• Task statement
When counting, include every line of the data that holds "true", then state the total alone.

• Exercise input

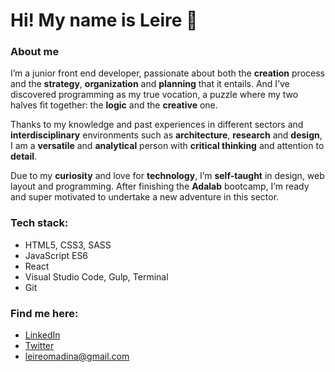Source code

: # Hi! My name is Leire 👋

### About me

I’m a junior front end developer, passionate about both the **creation** process and the **strategy**, **organization** and **planning** that it entails. And I’ve discovered programming as my true vocation, a puzzle where my two halves fit together: the **logic** and the **creative** one.

Thanks to my knowledge and past experiences in different sectors and **interdisciplinary** environments such as **architecture**, **research** and **design**, I am a **versatile** and **analytical** person with **critical thinking** and attention to **detail**.

Due to my **curiosity** and love for **technology**, I’m **self-taught** in design, web layout and programming. After finishing the **Adalab** bootcamp, I’m ready and super motivated to undertake a new adventure in this sector.

### Tech stack:

- HTML5, CSS3, SASS
- JavaScript ES6
- React
- Visual Studio Code, Gulp, Terminal
- Git

### Find me here:

- [LinkedIn](https://www.linkedin.com/in/leire-orde%C3%B1ana-madina/)
- [Twitter](https://twitter.com/risingdana)
- leireomadina@gmail.com

<!--
**leireomadina/leireomadina** is a ✨ _special_ ✨ repository because its `README.md` (this file) appears on your GitHub profile.
Here are some ideas to get you started:

- 🔭 I’m currently working on ...
- 🌱 I’m currently learning ...
- 👯 I’m looking to collaborate on ...
- 🤔 I’m looking for help with ...
- 💬 Ask me about ...
- 📫 How to reach me: ...
- 😄 Pronouns: ...
- ⚡ Fun fact: ...

![leireomadina's GitHub stats](https://github-readme-stats.vercel.app/api?username=leireomadina&show_icons=true&hide_border=true)
-->
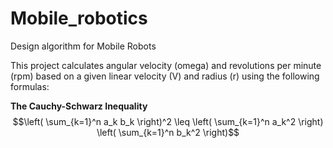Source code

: # Mobile_robotics
Design algorithm for Mobile Robots

This project calculates angular velocity (omega) and revolutions per minute (rpm) based on a given linear velocity (V) and radius (r) using the following formulas:

**The Cauchy-Schwarz Inequality**
$$\left( \sum_{k=1}^n a_k b_k \right)^2 \leq \left( \sum_{k=1}^n a_k^2 \right) \left( \sum_{k=1}^n b_k^2 \right)$$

• Response box
2